Procedure:  5 mL 1-neck flask, stirbar, cap

                  Dissolved 0.054 g of I in 1.0 mL of acetone and 0.1 mL of water.  The mixture was stirred at rt and 0.031 g of NMO followed by 0.02 mL of OsO₄ (2.5 wt% in isobutanol) was added.  After 3 h, TLC (10:90 EtOAc-hexanes, CAM) showed product spot at Rf 0.50.  The reaction mixture was quenched with sat. aq.

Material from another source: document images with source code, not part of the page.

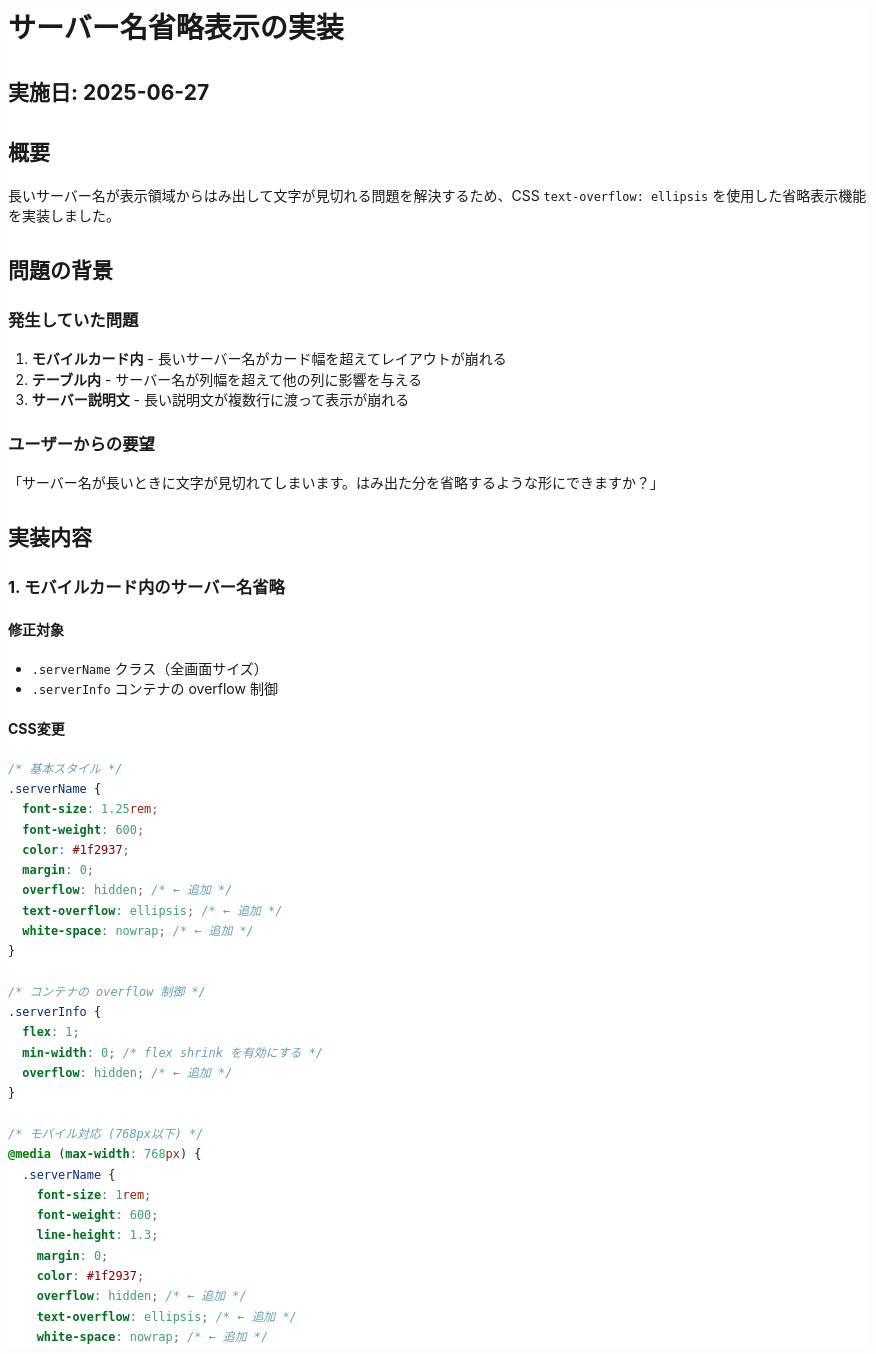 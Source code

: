 # サーバー名省略表示の実装

## 実施日: 2025-06-27

## 概要

長いサーバー名が表示領域からはみ出して文字が見切れる問題を解決するため、CSS `text-overflow: ellipsis` を使用した省略表示機能を実装しました。

## 問題の背景

### 発生していた問題

1. **モバイルカード内** - 長いサーバー名がカード幅を超えてレイアウトが崩れる
2. **テーブル内** - サーバー名が列幅を超えて他の列に影響を与える
3. **サーバー説明文** - 長い説明文が複数行に渡って表示が崩れる

### ユーザーからの要望

「サーバー名が長いときに文字が見切れてしまいます。はみ出た分を省略するような形にできますか？」

## 実装内容

### 1. モバイルカード内のサーバー名省略

#### 修正対象

- `.serverName` クラス（全画面サイズ）
- `.serverInfo` コンテナの overflow 制御

#### CSS変更

```css
/* 基本スタイル */
.serverName {
  font-size: 1.25rem;
  font-weight: 600;
  color: #1f2937;
  margin: 0;
  overflow: hidden; /* ← 追加 */
  text-overflow: ellipsis; /* ← 追加 */
  white-space: nowrap; /* ← 追加 */
}

/* コンテナの overflow 制御 */
.serverInfo {
  flex: 1;
  min-width: 0; /* flex shrink を有効にする */
  overflow: hidden; /* ← 追加 */
}

/* モバイル対応 (768px以下) */
@media (max-width: 768px) {
  .serverName {
    font-size: 1rem;
    font-weight: 600;
    line-height: 1.3;
    margin: 0;
    color: #1f2937;
    overflow: hidden; /* ← 追加 */
    text-overflow: ellipsis; /* ← 追加 */
    white-space: nowrap; /* ← 追加 */
```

NaHSO₃, stirred for 30 min and extracted with EtOAc.  The organic layer was dried over MgSO₄, filtered and the solvent was removed by rotary evaporation.  The product was isolated by flash chromatography on silica gel using 10:90 EtOAc-hexanes as eluant. 

 

notes

 

In this particular reaction, the protected syn diol functional groups adopt an antiperiplanar orientation due to the steric repulsion between the bulky TBS protecting groups.  This orientation forces a gauche relationship between the alkene and the alkyne and, due to a preference for conformer A over conformer B, effectively shields one face of the double bond (see Gung, B.W.; Melnick, J.P.; Wolf, M.A.; Marshall, J.A.; Beaudoin, S.  J. Org. Chem.  1994, 59, 5609).   

 

The osmate ester is then stereoselectively formed on the exposed face of the double bond leading to a product which is a single diastereomer.